#### What to work on
Please find every line in the records below that contains the word "vspace", and copy it.

Data records
____
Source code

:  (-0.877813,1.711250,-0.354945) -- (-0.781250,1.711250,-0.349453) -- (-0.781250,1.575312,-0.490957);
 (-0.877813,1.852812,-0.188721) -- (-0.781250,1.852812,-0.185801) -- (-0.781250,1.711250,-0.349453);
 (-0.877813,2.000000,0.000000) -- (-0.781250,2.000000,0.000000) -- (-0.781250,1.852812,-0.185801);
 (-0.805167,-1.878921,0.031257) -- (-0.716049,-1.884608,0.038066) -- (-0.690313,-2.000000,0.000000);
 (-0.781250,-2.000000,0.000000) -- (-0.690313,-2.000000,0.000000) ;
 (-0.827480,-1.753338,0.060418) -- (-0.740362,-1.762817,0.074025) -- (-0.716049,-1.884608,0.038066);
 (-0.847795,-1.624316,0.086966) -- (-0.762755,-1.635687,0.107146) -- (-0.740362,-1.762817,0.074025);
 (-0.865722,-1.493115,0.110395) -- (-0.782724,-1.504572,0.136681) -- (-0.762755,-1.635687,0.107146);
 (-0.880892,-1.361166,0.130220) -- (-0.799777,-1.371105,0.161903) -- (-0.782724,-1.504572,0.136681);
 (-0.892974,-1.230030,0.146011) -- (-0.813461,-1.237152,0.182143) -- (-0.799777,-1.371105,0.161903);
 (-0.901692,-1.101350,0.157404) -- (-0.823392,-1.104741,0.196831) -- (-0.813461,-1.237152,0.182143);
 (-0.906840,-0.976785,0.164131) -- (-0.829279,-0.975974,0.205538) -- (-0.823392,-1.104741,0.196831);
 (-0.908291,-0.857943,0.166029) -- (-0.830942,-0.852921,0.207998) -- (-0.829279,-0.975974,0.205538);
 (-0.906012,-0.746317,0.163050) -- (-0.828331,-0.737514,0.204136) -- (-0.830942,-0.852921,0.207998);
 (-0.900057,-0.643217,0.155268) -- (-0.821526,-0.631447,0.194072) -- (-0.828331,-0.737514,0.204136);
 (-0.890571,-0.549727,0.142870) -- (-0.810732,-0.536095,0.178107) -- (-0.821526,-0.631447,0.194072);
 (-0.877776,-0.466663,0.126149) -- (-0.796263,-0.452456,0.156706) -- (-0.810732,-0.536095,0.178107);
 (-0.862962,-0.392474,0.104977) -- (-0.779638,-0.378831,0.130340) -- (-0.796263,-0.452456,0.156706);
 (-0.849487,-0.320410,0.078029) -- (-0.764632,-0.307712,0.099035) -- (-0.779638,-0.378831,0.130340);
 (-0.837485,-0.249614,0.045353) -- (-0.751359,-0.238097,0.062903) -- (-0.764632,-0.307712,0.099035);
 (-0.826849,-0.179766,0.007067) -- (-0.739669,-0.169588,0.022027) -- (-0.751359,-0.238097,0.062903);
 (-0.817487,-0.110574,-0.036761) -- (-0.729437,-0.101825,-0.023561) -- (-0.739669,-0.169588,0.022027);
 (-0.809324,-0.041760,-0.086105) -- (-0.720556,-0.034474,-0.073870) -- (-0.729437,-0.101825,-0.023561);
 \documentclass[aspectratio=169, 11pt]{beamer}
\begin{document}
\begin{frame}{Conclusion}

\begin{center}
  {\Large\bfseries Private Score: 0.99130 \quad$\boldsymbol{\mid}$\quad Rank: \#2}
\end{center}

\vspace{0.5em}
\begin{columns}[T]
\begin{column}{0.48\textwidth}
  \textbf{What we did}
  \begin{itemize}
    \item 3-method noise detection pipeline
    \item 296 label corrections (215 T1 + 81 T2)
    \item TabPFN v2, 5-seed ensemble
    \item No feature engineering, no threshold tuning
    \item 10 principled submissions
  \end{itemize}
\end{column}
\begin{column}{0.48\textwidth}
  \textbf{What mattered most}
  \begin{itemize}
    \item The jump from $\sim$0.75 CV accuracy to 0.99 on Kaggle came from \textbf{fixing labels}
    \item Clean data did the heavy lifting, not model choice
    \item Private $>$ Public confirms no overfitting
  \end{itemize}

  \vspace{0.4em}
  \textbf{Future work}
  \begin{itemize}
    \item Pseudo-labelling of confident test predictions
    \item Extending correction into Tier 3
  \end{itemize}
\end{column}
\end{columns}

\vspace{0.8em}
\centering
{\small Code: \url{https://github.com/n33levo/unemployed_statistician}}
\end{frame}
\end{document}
____
#### Exercise result
\vspace{0.5em}
  \vspace{0.4em}
\vspace{0.8em}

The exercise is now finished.